Saturday, October 18, 2008

the politics of defying financial gravity

I can't help but think that one of the reasons we're in the present American financial crisis is because our leaders really thought they could defy financial and moral gravity. Can't you hear the unspoken thought emanating from the Capitol Dome? "We're the greatest country in the free world. We can bend markets to our will and borrow as much as we want to do it."

Fannie Mae and Freddie Mac are just symptoms of the deeper problem. The purpose of Fannie Mae (The Federal National Mortgage Association) was to purchase and securitize mortgages as part of a secondary mortgage market that would providing liquidity to the primary mortgage market. Oops - that seems to have backfired. The purpose of Freddie Mac (The Federal Home Loan Mortgage Corporation) was the same. It was created in 1970 to provide competition for Fannie Mae, which had been privatized in 1968 to help balance the federal budget. Oops again - we just blew a $700 billion dollar hole in that plan.
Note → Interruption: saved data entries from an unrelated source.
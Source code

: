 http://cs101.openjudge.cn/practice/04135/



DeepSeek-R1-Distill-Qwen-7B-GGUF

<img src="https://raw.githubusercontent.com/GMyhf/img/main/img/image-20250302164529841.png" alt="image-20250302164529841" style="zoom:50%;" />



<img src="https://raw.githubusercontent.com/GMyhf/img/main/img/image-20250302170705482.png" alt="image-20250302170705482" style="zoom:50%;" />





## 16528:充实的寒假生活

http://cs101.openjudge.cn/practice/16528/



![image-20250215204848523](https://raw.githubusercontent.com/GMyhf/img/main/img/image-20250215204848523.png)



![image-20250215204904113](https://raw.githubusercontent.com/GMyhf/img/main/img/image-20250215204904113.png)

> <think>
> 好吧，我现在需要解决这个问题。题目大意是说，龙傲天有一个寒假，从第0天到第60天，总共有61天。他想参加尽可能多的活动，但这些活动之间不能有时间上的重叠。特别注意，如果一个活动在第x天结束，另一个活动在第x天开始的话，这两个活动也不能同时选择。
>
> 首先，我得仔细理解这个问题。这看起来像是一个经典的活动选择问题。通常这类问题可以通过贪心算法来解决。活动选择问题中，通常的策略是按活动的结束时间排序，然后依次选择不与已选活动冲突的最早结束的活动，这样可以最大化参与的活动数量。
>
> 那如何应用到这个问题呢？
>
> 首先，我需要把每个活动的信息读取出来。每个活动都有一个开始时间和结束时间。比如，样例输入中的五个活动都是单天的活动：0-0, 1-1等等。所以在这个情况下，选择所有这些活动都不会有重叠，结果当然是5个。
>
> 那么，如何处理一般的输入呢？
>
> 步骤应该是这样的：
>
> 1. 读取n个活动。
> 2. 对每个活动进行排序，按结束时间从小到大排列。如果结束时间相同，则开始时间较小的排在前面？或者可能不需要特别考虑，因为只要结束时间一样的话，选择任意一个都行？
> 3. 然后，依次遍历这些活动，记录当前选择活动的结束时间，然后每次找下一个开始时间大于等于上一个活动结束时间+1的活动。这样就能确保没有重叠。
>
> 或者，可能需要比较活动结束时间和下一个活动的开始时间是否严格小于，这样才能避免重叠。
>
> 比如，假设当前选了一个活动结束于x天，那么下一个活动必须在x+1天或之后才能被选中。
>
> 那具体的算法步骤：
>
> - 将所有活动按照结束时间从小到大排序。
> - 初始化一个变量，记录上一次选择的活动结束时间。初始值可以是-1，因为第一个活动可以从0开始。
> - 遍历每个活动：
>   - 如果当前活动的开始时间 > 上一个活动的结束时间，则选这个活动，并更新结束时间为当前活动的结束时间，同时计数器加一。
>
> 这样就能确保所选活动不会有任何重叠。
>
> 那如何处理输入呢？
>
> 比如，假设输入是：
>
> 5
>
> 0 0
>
What happened? Loans were made to people who couldn't afford them. These were termed sub-prime mortgages because the borrowers were below ideal (or even reasonable) standards. These loans were securitized and sold on the secondary mortgage market with the thought that while some of them might go bad, not all of them would, and that the risk was therefore both understandable and manageable. Yet suddenly everyone realized that a pig wearing lipstick is still a pig and confidence in the entire secondary mortgage market suddenly caved in. Gravity.

So the sub-prime mortgage crisis morphed into the credit crisis which has now morphed into a full-blown financial crisis. It's like a giant sinkhole that keeps expanding. Will the entire economy go down next? The country? If we continue trying to defy gravity, then, eventually, yes, this is precisely what will happen.

So, how do we get our feet back on solid ground? We recognize that we can't spend more than we take in. No more political games of promising to take from Paul to give to Peter. We can't all be Peters. We need to stand up where we are Pauls and say, "enough". No more government expansion. No more deficit spending. No more funny money. If we really want to end this crisis,we ought to return to the gold standard and start shrinking the size of government.

At this point it looks like Obama is going to win this election. If this happens let's face it: the gravity-defying acrobatics are only going to get more outlandish and the sinkhole will become a gaping chasm.

Wake up, America, before it's too late.